A retrospective analysis of data was conducted from patients who underwent bipolar-TURP using the GyrusPlasmaKineticTM system (Gyrus ACMI, USA) between January 2015 and January 2022. Since surgeon experience may affect the results, cases performed by only two urologists with at least five years of experience in TUR-P were included in the study to minimize bias. Exclusion criteria were applied to individuals with a medical history of any urethral issues, bladder neck strictures, ongoing or prior cancer treatments (received or receiving chemotherapy and/or radiotherapy), hematologic disorders, active infections during the surgery, strictures at the location of previous resections, and those who had received blood transfusions.
The data perioperative hematological parameters, prostate-specific antigen levels, alanine aminotransferase (ALT), aspartate aminotransferase (AST), activated partial thromboplastin clotting time, prothrombin time, international normalized ratio, and age at the time of TURP from were recorded. Additionally, the following indices were calculated from the gathered data:
• De Ritis Ratio (DRR) = AST/ALT
• NLR = Neutrophil Count/Lymphocyte Count
• Mentzer Index (MI) = MCV/RBC
• PLR= Platelet Count/ (Lymphocyte Count * 1000)

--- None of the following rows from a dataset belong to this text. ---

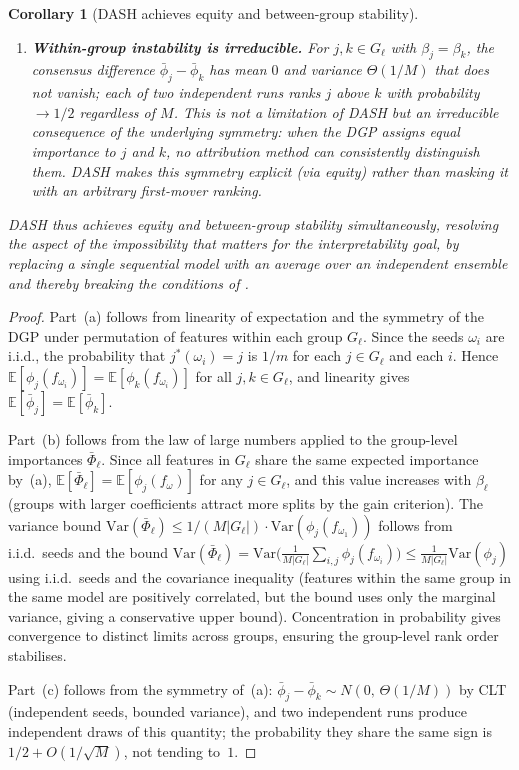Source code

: \documentclass[11pt]{article}
\newtheorem{corollary}[theorem]{Corollary}
\theoremstyle{remark}
\newcommand{\Gl}{G_\ell}                    %
\newcommand{\phij}{\phi_j}                  %
\newcommand{\phik}{\phi_k}                  %
\newcommand{\Exp}{\mathbb{E}}              %
\newcommand{\Var}{\mathrm{Var}}            %
\newcommand{\dash}{\textsc{DASH}}
\begin{document}
\begin{corollary}[\dash{} achieves equity and between-group stability]
\begin{enumerate}
  \item[(c)] \textbf{Within-group instability is irreducible.}
    For $j, k \in G_\ell$ with $\beta_j = \beta_k$,
    the consensus difference $\bar\phi_j - \bar\phi_k$ has mean $0$
    and variance $\Theta(1/M)$ that does not vanish; each of two
    independent runs ranks $j$ above $k$ with probability
    $\to 1/2$ regardless of $M$.  This is not a limitation of \dash{}
    but an irreducible consequence of the underlying symmetry: when the
    DGP assigns equal importance to $j$ and $k$, no attribution method
    can consistently distinguish them.  \dash{} makes this symmetry
    explicit (via equity) rather than masking it with an arbitrary
    first-mover ranking.
\end{enumerate}
\dash{} thus achieves equity and between-group stability simultaneously,
resolving the aspect of the impossibility that matters for the
interpretability goal, by replacing a single sequential model with an
average over an independent ensemble and thereby breaking the conditions
of .
\end{corollary}

\begin{proof}
Part~(a) follows from linearity of expectation and the symmetry of the
DGP under permutation of features within each group $\Gl$.  Since the
seeds $\omega_i$ are i.i.d., the probability that $j^*(\omega_i) = j$
is $1/m$ for each $j \in \Gl$ and each $i$.  Hence
$\Exp[\phij(f_{\omega_i})] = \Exp[\phik(f_{\omega_i})]$ for all
$j, k \in \Gl$, and linearity gives
$\Exp[\bar{\phi}_j] = \Exp[\bar{\phi}_k]$.

Part~(b) follows from the law of large numbers applied to
the group-level importances $\bar\Phi_\ell$.  Since all features in
$G_\ell$ share the same expected importance by~(a),
$\Exp[\bar\Phi_\ell] = \Exp[\phi_j(f_\omega)]$ for any $j\in G_\ell$,
and this value increases with $\beta_\ell$ (groups with larger coefficients
attract more splits by the gain criterion).  The variance bound
$\Var(\bar\Phi_\ell) \leq 1/(M|G_\ell|)\cdot\Var(\phi_j(f_{\omega_1}))$
follows from i.i.d.\ seeds and the bound
$\Var(\bar\Phi_\ell) = \Var\bigl(\frac{1}{M|G_\ell|}\sum_{i,j}\phi_j(f_{\omega_i})\bigr)
\leq \frac{1}{M|G_\ell|}\Var(\phi_j)$
using i.i.d.\ seeds and the covariance inequality
(features within the same group in the same model are positively
correlated, but the bound uses only the marginal variance, giving a
conservative upper bound).
Concentration in probability gives convergence to distinct
limits across groups, ensuring the group-level rank order stabilises.

Part~(c) follows from the symmetry of~(a): $\bar\phi_j - \bar\phi_k \sim
N(0,\,\Theta(1/M))$ by CLT (independent seeds, bounded variance), and two
independent runs produce independent draws of this quantity; the probability
they share the same sign is $1/2 + O(1/\sqrt{M})$, not tending to~$1$.
\end{proof}
\end{document}
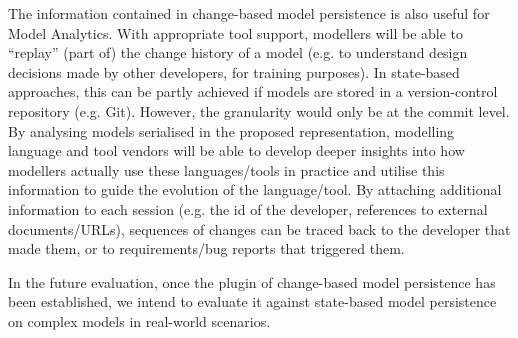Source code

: The information contained in change-based model persistence is also useful for Model Analytics. With appropriate tool support, modellers will be able to ``replay'' (part of) the change history of a model (e.g. to understand design decisions made by other developers, for training purposes). In state-based approaches, this can be partly achieved if models are stored in a version-control repository (e.g. Git). However, the granularity would only be at the commit level. By analysing models serialised in the proposed representation, modelling language and tool vendors will be able to develop deeper insights into how modellers actually use these languages/tools in practice and utilise this information to guide the evolution of the language/tool. By attaching additional information to each session (e.g. the id of the developer, references to external documents/URLs), sequences of changes can be traced back to the developer that made them, or to requirements/bug reports that triggered them.

In the future evaluation, once the plugin of change-based model persistence has been established, we intend to evaluate it against state-based model persistence on complex models in real-world scenarios.

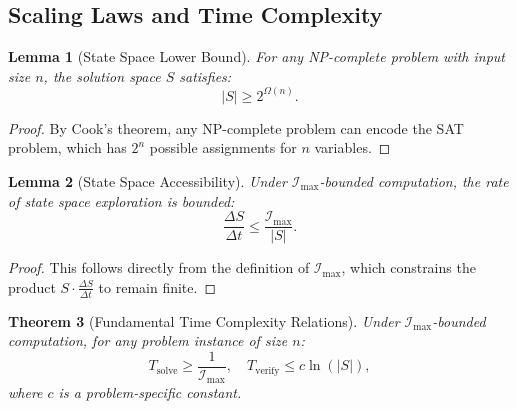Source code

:\documentclass[12pt]{article}
\newtheorem{theorem}{Theorem}
\newtheorem{lemma}{Lemma}
\begin{document}
\subsection{Scaling Laws and Time Complexity}

\newtheorem{theorem}{Theorem}[section]
\newtheorem{corollary}{Corollary}[theorem]
\newtheorem{lemma}[theorem]{Lemma}

\begin{lemma}[State Space Lower Bound]
For any NP-complete problem with input size \(n\), the solution space \(S\) satisfies:
\[
|S| \geq 2^{\Omega(n)}.
\]
\end{lemma}

\begin{proof}
By Cook’s theorem, any NP-complete problem can encode the SAT problem, which has \(2^n\) possible assignments for \(n\) variables.
\end{proof}

\begin{lemma}[State Space Accessibility]
Under \(\mathcal{I}_{\text{max}}\)-bounded computation, the rate of state space exploration is bounded:
\[
\frac{\Delta S}{\Delta t} \leq \frac{\mathcal{I}_{\text{max}}}{|S|}.
\]
\end{lemma}

\begin{proof}
This follows directly from the definition of \(\mathcal{I}_{\text{max}}\), which constrains the product \(S \cdot \frac{\Delta S}{\Delta t}\) to remain finite.
\end{proof}

\begin{theorem}[Fundamental Time Complexity Relations]
Under \(\mathcal{I}_{\text{max}}\)-bounded computation, for any problem instance of size \(n\):
\[
T_{\text{solve}} \geq \frac{1}{\mathcal{I}_{\text{max}}}, \quad T_{\text{verify}} \leq c\ln(|S|),
\]
where \(c\) is a problem-specific constant.
\end{theorem}
\end{document}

• Lymphocyte/Monocyte Ratio (LMR) = Lymphocyte Count/Monocyte Count
• Systemic Inflammatory Response Index (SIRI) = (Neutrophil Count * Monocyte Count) /Lymphocyte Count
• Systemic Immune-Inflammatory Index (SII) = (Neutrophil Count * Platelet Count) / (Lymphocyte Count * 1000)
A machine learning model was developed by using the gathered data, indices, and six different machine learning algorithms (decision trees, logistic regression, random forests, support vector machines, K-nearest neighbors, and naive Bayes algorithms) (Figure 1). The data was randomly split into 80% for training and 20% for testing during the development of the machine learning models. To compare the performance of our machine learning models, we evaluated them based on different performance metrics (F1 score, model accuracy, negative predictive value, positive predictive value, sensitivity, specificity, Youden Index, ROC AUC value, and confidence interval (Figure-1). Python v3.11.5 and Python libraries were utilized in the development of the machine-learning models.
Descriptive statistical analyses for both the groups with and without urethral strictures were conducted using Python libraries, pandas version 2.1.1, and scipy version 1.11.2. Statistical analysis included the calculation of mean ± standard deviation values.